【2013年11月18日】のアーカイブ

 先日、神保町画廊でやっていた下水道の内部ばかりの写真展を当ブログで紹介しましたが、すぐ近くに我が国近代下水の発祥の地ともいえる場所があるのをご存知ですか?

 場所はパレスサイドビルからも遠くない神田駅西口を出て靖国通りに向かう多町大通を50メートル足らずの左側。ニ神田下水碑2.jpgシザワ薬局前の歩道に「神田下水」の碑というか、案内板が建っています=写真㊨

 都水道局、千代田区観光協会、日本土木学会などのサイトによると、江戸から明治に時代が移り、海外との交流によりもたらされたコレラが日本各地で度々流行。特に1882(明治15)年には全国の死者3万人、東京府下でも5000人を超えたといい、政府は衛生確保のため上下水道など衛生施設の改良の必要を認識した由。具体的には1883年、東京府に「水道溝渠等改良ノ儀」が示達されたのを受け、内務省技師石黒五十二が、政府お雇い技師だったオランダ人ヨハネス・ デ・レーケの指導を受け、1884~85年に下水道が敷設したとのこと。当時の神田は人口が密集し感染が広がりやすい条件だったために選ばれたようです。

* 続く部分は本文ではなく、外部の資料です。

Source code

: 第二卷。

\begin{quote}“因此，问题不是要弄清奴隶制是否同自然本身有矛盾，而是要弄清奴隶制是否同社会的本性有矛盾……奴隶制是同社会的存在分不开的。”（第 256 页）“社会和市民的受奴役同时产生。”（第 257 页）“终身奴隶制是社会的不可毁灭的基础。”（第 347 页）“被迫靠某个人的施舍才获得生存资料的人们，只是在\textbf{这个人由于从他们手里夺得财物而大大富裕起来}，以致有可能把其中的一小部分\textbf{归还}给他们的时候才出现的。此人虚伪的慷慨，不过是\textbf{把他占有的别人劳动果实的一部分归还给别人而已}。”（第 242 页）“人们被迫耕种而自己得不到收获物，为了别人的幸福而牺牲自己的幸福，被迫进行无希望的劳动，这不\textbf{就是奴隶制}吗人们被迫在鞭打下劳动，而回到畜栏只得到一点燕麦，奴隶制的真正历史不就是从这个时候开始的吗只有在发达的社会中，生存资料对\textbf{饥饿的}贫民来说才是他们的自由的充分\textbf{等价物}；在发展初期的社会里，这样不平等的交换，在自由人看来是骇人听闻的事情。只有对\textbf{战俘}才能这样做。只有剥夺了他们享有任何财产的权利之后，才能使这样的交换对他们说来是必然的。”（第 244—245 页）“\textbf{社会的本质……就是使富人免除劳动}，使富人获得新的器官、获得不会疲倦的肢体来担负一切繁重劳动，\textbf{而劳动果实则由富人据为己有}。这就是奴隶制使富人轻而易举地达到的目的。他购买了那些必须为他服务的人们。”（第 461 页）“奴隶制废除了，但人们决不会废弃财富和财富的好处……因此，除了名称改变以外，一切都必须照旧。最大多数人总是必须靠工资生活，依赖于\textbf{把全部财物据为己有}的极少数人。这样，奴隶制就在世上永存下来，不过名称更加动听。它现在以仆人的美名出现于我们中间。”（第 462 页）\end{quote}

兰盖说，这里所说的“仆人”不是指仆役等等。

 ちなみに、当時は「万年排水器」と称したそうで、管の断面は横幅610~910ミリ、高さ910~1360ミリ、1846年に英国人J・フィリップが考案した卵を逆さにした形状で、流れる下水の量が少ないときも流速を確保でき、ごみが堆積しない合理的な構造ということです。

 工事は、財政上の理由から2年で中止。結果として建設されたのはレンガ積み管900メートル、陶管3100メートル、計約4000メートルにとどまりましたが、関東大震災や第二次世界大戦、さらには路面交通量の激増など設計時の想定をはるかに超える負荷にも耐え、碑がある神田駅界隈の815 mほどが今も現役で活躍中。うちレンガ積み部分614メートルが1994年に都教育委員会から史跡に指定されました。